__Data for this exercise__:
········

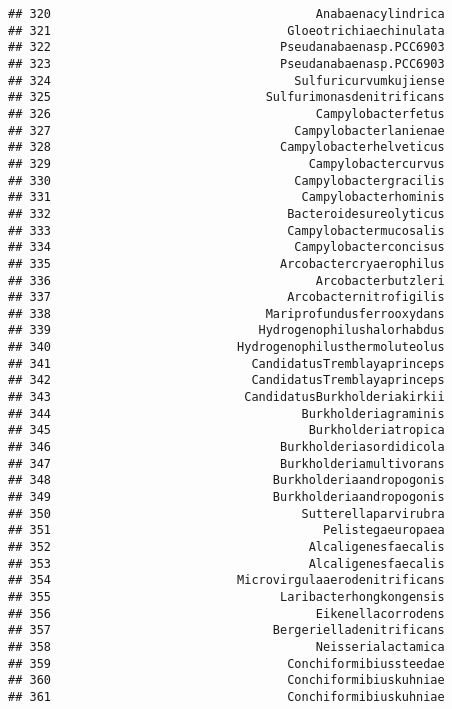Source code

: \documentclass[
]{article}
\begin{document}
\begin{verbatim}
## 320                                     Anabaenacylindrica
## 321                                 Gloeotrichiaechinulata
## 322                                Pseudanabaenasp.PCC6903
## 323                                Pseudanabaenasp.PCC6903
## 324                                  Sulfuricurvumkujiense
## 325                              Sulfurimonasdenitrificans
## 326                                     Campylobacterfetus
## 327                                  Campylobacterlanienae
## 328                                Campylobacterhelveticus
## 329                                    Campylobactercurvus
## 330                                  Campylobactergracilis
## 331                                   Campylobacterhominis
## 332                                 Bacteroidesureolyticus
## 333                                 Campylobactermucosalis
## 334                                  Campylobacterconcisus
## 335                                Arcobactercryaerophilus
## 336                                     Arcobacterbutzleri
## 337                                 Arcobacternitrofigilis
## 338                              Mariprofundusferrooxydans
## 339                             Hydrogenophilushalorhabdus
## 340                          Hydrogenophilusthermoluteolus
## 341                            CandidatusTremblayaprinceps
## 342                            CandidatusTremblayaprinceps
## 343                           CandidatusBurkholderiakirkii
## 344                                   Burkholderiagraminis
## 345                                    Burkholderiatropica
## 346                                Burkholderiasordidicola
## 347                                Burkholderiamultivorans
## 348                               Burkholderiaandropogonis
## 349                               Burkholderiaandropogonis
## 350                                   Sutterellaparvirubra
## 351                                      Pelistegaeuropaea
## 352                                    Alcaligenesfaecalis
## 353                                    Alcaligenesfaecalis
## 354                          Microvirgulaaerodenitrificans
## 355                                Laribacterhongkongensis
## 356                                     Eikenellacorrodens
## 357                               Bergerielladenitrificans
## 358                                     Neisserialactamica
## 359                                 Conchiformibiussteedae
## 360                                 Conchiformibiuskuhniae
## 361                                 Conchiformibiuskuhniae

\end{verbatim}
\end{document}
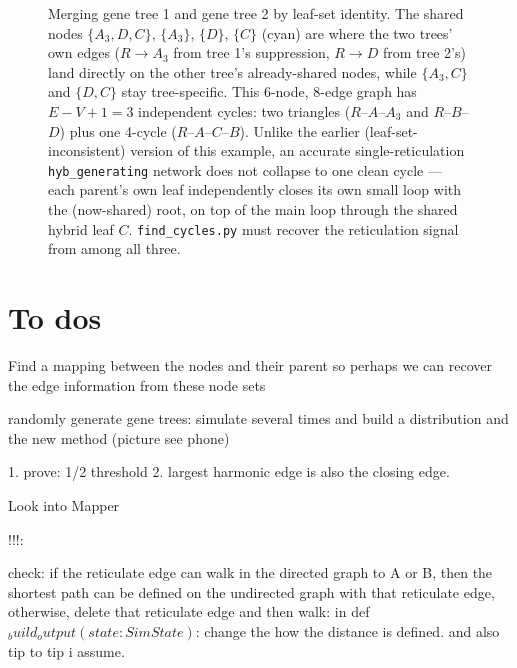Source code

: \begin{figure}[h]
\centering
{}
\caption{Merging gene tree 1 and gene tree 2 by leaf-set identity. The shared nodes $\{A_3,D,C\}$, $\{A_3\}$, $\{D\}$, $\{C\}$ (cyan) are where the two trees' own edges ($R\!\to\!A_3$ from tree 1's suppression, $R\!\to\!D$ from tree 2's) land directly on the other tree's already-shared nodes, while $\{A_3,C\}$ and $\{D,C\}$ stay tree-specific. This 6-node, 8-edge graph has $E-V+1=3$ independent cycles: two triangles ($R$--$A$--$A_3$ and $R$--$B$--$D$) plus one 4-cycle ($R$--$A$--$C$--$B$). Unlike the earlier (leaf-set-inconsistent) version of this example, an accurate single-reticulation \texttt{hyb\_generating} network does not collapse to one clean cycle --- each parent's own leaf independently closes its own small loop with the (now-shared) root, on top of the main loop through the shared hybrid leaf $C$. \texttt{find\_cycles.py} must recover the reticulation signal from among all three.}
\end{figure}

\section{To dos}
Find a mapping between the nodes and their parent so perhaps we can recover the edge information from these node sets

randomly generate gene trees: simulate several times and build a distribution and the new method (picture see phone)

1. prove: 1/2 threshold
2. largest harmonic edge is also the closing edge. 

Look into Mapper

!!!:

check: if the reticulate edge can walk in the directed graph to A or B, then the shortest path can be defined on the undirected graph with that reticulate edge, otherwise, delete that reticulate edge and then walk:
in def $_build_output(state: SimState)$: change the how the distance is defined. and also tip to tip i assume. 




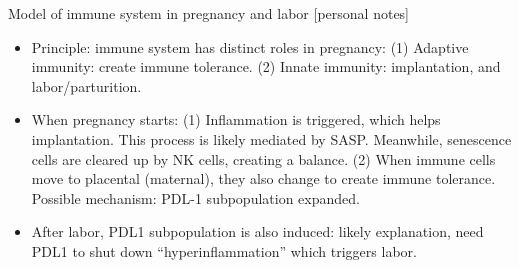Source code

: \documentclass{report}
\begin{document}
Model of immune system in pregnancy and labor [personal notes]
\begin{itemize}
	
	\item Principle: immune system has distinct roles in pregnancy: (1) Adaptive immunity: create immune tolerance. (2) Innate immunity: implantation, and labor/parturition. 
	
	\item When pregnancy starts: (1) Inflammation is triggered, which helps implantation. This process is likely mediated by SASP. Meanwhile, senescence cells are cleared up by NK cells, creating a balance. (2) When immune cells move to placental (maternal), they also change to create immune tolerance. Possible mechanism: PDL-1 subpopulation expanded. 
	
	\item After labor, PDL1 subpopulation is also induced: likely explanation, need PDL1 to shut down “hyperinflammation” which triggers labor. 
\end{itemize}
\end{document}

········

__Task statement__: When a line above includes the word "parent", please list that line.

__Expected answer__:
\caption{Merging gene tree 1 and gene tree 2 by leaf-set identity. The shared nodes $\{A_3,D,C\}$, $\{A_3\}$, $\{D\}$, $\{C\}$ (cyan) are where the two trees' own edges ($R\!\to\!A_3$ from tree 1's suppression, $R\!\to\!D$ from tree 2's) land directly on the other tree's already-shared nodes, while $\{A_3,C\}$ and $\{D,C\}$ stay tree-specific. This 6-node, 8-edge graph has $E-V+1=3$ independent cycles: two triangles ($R$--$A$--$A_3$ and $R$--$B$--$D$) plus one 4-cycle ($R$--$A$--$C$--$B$). Unlike the earlier (leaf-set-inconsistent) version of this example, an accurate single-reticulation \texttt{hyb\_generating} network does not collapse to one clean cycle --- each parent's own leaf independently closes its own small loop with the (now-shared) root, on top of the main loop through the shared hybrid leaf $C$. \texttt{find\_cycles.py} must recover the reticulation signal from among all three.}
Find a mapping between the nodes and their parent so perhaps we can recover the edge information from these node sets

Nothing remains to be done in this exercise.